OpenCV is a widespread computer vision and machine learning library applied in a great variety of contexts, including life sciences. The power of OpenCV relies on the huge amount (more than 2500) of both classic and state-of-the-art computer vision algorithms provided by this library. OpenCV supplies algorithms for: image processing, feature detection, object detection, machine-learning, and video analysis.
Currently, the following alternatives allow to connect ImageJ/Fiji with OpenCV:
- CVForge: an ImageJ plugin implementing a simple-to-use interface that gives access to all the methods of OpenCV.

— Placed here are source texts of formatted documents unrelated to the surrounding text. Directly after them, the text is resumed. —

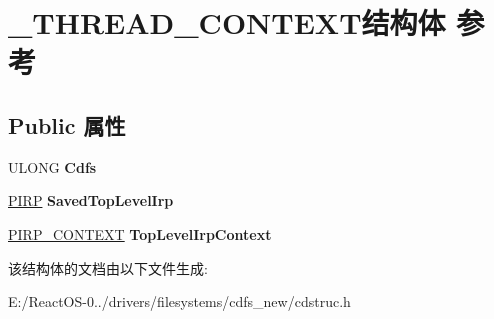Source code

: \hypertarget{struct___t_h_r_e_a_d___c_o_n_t_e_x_t}{}\section{\+\_\+\+T\+H\+R\+E\+A\+D\+\_\+\+C\+O\+N\+T\+E\+X\+T结构体 参考}
\label{struct___t_h_r_e_a_d___c_o_n_t_e_x_t}
\subsection*{Public 属性}
\begin{DoxyCompactItemize}
\item 
\mbox{\label{struct___t_h_r_e_a_d___c_o_n_t_e_x_t_a501116fe4cf18e0d61999a637e06aae2}} 
U\+L\+O\+NG {\bfseries Cdfs}
\item 
\mbox{\label{struct___t_h_r_e_a_d___c_o_n_t_e_x_t_af28e114afd471365b0170f571f2c6989}} 
\hyperlink{interfacevoid}{P\+I\+RP} {\bfseries Saved\+Top\+Level\+Irp}
\item 
\mbox{\label{struct___t_h_r_e_a_d___c_o_n_t_e_x_t_ae88c73bc52aef0da6bd96feb192133cd}} 
\hyperlink{struct_i_r_p___c_o_n_t_e_x_t}{P\+I\+R\+P\+\_\+\+C\+O\+N\+T\+E\+XT} {\bfseries Top\+Level\+Irp\+Context}
\end{DoxyCompactItemize}


该结构体的文档由以下文件生成\+:\begin{DoxyCompactItemize}
\item 
E\+:/\+React\+O\+S-\/0../drivers/filesystems/cdfs\+\_\+new/cdstruc.\+h\end{DoxyCompactItemize}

- IJ-OpenCV: a library to convert between ImageJ1 and OpenCV objects. It provides methods to convert images, ROI…
From the perspective of ImageJ developers, they can use IJ-OpenCV to easily create plugins that use any functionality provided by the OpenCV library and explore different alternatives.

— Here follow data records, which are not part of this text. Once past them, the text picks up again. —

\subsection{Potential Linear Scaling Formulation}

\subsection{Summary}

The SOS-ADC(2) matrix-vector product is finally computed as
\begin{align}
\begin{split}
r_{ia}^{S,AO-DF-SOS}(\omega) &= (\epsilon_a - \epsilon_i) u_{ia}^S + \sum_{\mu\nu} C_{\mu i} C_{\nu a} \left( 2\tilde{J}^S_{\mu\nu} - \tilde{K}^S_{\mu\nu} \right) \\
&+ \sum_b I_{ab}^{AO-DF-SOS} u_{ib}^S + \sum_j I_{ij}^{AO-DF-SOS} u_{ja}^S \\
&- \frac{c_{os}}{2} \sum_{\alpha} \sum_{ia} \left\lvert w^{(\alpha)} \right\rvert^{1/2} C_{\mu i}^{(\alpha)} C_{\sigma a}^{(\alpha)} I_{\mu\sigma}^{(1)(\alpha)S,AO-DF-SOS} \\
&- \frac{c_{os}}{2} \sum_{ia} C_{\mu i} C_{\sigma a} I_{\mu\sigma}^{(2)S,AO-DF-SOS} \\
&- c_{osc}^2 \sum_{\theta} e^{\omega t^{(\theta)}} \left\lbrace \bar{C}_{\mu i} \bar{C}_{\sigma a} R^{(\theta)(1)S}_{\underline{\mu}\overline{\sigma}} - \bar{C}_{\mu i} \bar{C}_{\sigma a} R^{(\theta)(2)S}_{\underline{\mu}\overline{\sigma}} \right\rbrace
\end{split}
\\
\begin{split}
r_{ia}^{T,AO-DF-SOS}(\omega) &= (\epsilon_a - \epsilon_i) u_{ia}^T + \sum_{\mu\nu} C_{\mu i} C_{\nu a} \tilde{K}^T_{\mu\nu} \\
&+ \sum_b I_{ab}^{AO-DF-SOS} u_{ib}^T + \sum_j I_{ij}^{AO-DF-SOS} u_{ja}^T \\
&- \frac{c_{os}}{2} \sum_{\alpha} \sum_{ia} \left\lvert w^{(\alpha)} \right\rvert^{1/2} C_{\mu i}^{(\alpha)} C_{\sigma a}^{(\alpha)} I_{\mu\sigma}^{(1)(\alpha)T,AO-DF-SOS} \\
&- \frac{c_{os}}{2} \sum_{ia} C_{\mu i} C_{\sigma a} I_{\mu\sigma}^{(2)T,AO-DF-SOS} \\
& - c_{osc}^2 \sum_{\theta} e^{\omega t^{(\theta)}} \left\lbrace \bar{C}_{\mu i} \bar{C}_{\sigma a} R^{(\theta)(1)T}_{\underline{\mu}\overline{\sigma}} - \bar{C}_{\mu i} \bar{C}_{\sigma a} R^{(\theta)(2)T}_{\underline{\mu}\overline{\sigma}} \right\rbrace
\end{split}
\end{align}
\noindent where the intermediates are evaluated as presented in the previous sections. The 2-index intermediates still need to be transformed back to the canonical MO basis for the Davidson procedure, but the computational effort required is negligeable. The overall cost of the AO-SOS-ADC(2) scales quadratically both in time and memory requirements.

From the perspective of OpenCV developers, this library provides a link to the ImageJ graphical user interface and all its features to handle regions of interest.
- ImageJ-OpenCV is similar to IJ-OpenCV but provides converters between OpenCV and ImageJ2 types.
- IJToolsUsingOpenCV: a suite of ImageJ plugins that connects ImageJ with some of the algorithms implemented in OpenCV.